It’s August 2015, but the campaign is already on in Maine’s 2nd Congressional District. National Democrats bought radio time this week to attack U.S. Rep. Bruce Poliquin, R-2nd District.

The Democratic Congressional Campaign Committee, House Democrats’ campaign arm, announced the ads on TuesdayThey’ll hit the freshman Republican’s opposition to reauthorizing the Export-Import Bank, a federal credit agency that helps exporters by underwriting loans that help foreign purchasers buy American-made goods.

The agency’s authority lapsed at June’s end, and that move was hailed by conservatives who think the bank distorts free markets. But it has split Republicans, who are under pressure from Democrats and business groups — including the U.S. Chamber of Commerce, which typically backs the party — to renew the bank’s charter.

Poliquin is the only member of Maine’s congressional delegation who opposes reauthorization. He has told MPBN that the bank is plagued by corruption, picks economic “winners and losers” and puts “taxpayers on the hook for bailouts.” That’s an argument the bank’s supporters reject, saying the bank doesn’t cost taxpayers.

(Does it? That’s complicated, as a Washington Post fact-check explains. The bottom line? The bank uses taxpayer money to issue loans. In recent years, it has been returning money to the U.S. Treasury, but in the past, it has seen losses and that could happen again, so taxpayers assume risk.)

Poliquin has been taking heat on the subject lately: In July, the manager of a General Electric plant in Bangor wrote a Bangor Daily News op-ed urging Poliquin to reconsider his stance and the Maine Democratic Party criticized him for it on Tuesday at a rally outside of his Bangor office that Poliquin’s campaign called a “stunt.”
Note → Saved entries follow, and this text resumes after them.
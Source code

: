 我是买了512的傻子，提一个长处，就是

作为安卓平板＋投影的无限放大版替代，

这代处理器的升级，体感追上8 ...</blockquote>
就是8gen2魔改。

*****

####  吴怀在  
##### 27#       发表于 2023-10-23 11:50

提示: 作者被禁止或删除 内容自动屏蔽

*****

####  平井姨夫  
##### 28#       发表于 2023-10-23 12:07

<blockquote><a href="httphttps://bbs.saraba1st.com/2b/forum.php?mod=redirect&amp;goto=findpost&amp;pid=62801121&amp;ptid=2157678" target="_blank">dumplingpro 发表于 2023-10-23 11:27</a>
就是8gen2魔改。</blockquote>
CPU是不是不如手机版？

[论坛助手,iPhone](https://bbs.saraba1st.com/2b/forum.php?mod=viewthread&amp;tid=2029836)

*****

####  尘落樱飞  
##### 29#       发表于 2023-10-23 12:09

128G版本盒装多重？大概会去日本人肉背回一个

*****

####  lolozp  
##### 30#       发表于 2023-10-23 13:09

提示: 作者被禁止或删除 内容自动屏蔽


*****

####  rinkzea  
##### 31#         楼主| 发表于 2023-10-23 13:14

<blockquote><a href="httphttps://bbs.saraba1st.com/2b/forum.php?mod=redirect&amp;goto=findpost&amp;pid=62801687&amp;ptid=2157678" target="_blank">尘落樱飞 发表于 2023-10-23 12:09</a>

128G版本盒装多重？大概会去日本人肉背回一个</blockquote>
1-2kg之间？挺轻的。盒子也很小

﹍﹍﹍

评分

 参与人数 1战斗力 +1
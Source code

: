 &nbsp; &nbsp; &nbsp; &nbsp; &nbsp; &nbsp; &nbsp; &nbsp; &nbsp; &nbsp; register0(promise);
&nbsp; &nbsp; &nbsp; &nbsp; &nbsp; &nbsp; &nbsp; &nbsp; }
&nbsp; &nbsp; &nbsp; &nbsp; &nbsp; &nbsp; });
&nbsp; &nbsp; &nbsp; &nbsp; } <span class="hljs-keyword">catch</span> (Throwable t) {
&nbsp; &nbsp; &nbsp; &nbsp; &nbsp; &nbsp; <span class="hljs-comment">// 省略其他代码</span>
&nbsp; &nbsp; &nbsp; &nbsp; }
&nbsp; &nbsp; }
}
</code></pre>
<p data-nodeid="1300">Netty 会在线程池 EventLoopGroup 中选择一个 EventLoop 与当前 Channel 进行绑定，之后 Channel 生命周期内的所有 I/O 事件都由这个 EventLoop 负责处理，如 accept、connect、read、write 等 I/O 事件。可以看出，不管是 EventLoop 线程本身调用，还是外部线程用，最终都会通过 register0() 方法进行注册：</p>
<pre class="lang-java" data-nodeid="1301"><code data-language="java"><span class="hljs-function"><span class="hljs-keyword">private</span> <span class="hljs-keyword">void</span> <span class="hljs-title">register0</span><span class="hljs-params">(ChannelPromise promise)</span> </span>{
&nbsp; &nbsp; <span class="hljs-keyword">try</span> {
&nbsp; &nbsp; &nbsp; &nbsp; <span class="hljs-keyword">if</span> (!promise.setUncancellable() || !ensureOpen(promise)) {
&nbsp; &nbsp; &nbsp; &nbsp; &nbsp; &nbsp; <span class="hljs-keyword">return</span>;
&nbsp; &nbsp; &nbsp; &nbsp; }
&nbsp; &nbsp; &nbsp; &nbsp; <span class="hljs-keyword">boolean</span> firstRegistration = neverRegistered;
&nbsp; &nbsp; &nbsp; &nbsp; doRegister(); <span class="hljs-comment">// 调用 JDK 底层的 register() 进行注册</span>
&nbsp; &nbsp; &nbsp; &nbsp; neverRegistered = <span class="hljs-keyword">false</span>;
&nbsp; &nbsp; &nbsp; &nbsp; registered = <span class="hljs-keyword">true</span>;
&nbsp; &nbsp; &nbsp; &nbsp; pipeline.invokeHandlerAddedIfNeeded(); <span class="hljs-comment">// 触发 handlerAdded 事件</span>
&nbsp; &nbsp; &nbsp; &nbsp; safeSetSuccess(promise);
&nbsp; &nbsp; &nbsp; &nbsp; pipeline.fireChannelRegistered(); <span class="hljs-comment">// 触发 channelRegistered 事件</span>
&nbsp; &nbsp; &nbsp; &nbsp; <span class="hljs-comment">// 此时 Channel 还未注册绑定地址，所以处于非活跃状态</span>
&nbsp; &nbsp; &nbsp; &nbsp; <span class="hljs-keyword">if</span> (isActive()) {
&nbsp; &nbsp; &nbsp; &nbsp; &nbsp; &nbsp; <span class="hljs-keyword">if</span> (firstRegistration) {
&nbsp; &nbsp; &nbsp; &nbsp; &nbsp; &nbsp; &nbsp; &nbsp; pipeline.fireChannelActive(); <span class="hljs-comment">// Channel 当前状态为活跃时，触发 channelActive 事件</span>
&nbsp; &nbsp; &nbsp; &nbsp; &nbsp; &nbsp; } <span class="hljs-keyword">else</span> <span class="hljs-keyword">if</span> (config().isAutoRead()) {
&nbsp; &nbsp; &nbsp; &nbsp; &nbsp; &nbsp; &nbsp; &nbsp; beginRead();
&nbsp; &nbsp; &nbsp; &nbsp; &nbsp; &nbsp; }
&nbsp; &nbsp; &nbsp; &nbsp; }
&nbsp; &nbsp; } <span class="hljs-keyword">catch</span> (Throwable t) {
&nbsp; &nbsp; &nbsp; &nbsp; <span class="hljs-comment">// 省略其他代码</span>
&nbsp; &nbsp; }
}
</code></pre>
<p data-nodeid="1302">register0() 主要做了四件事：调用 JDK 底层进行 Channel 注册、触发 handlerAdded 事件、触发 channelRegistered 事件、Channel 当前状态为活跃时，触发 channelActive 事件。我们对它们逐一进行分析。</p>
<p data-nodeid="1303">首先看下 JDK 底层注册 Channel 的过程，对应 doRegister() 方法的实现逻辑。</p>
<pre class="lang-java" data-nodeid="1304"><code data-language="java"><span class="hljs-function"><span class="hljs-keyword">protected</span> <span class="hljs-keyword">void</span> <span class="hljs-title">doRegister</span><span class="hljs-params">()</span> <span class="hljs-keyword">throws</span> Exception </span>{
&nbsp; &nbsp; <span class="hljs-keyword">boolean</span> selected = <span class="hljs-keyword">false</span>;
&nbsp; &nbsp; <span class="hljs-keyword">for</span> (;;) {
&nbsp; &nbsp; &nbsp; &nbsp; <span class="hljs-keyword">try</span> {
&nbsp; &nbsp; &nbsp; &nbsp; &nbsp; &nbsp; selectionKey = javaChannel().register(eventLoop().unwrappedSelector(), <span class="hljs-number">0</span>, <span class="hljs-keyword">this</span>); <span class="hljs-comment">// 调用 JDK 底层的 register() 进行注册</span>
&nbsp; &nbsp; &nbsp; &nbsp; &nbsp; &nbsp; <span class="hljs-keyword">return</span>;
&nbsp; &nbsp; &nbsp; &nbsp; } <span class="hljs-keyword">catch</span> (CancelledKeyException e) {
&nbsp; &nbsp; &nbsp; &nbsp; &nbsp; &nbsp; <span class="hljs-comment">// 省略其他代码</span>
Maine isn’t a massive exporter, but between 2007 and 2015, the bank has supported $290 million in exports from businesses statewide, including $51 million to five businesses in the 2nd District. In 2010, the bank insured a Trenton seafood company against nonpayment by customers in the United Kingdom, Spain, Italy and the United Arab Emirates, helping it create eight jobs and grow exports.

A DCCC spokesman declined to say how much the group paid for the radio ads and what stations they’re running on, but they’ll be in the Bangor and Augusta markets this week.

It’s advertised once already against Poliquin this year, running an April ad in the University of Maine’s student newspaper on a House Republican budget proposal’s impact on college funding and should be heavily involved in the 2016 campaign. It’s already backing Emily Cain, last year’s Poliquin challenger, over Democratic primary challenger Joe Baldacci, who filed to run last week.

Their differences will gain a lot of attention in the coming months. But as long as the Export-Import Bank languishes, they’ll have a common attack line to use against Poliquin.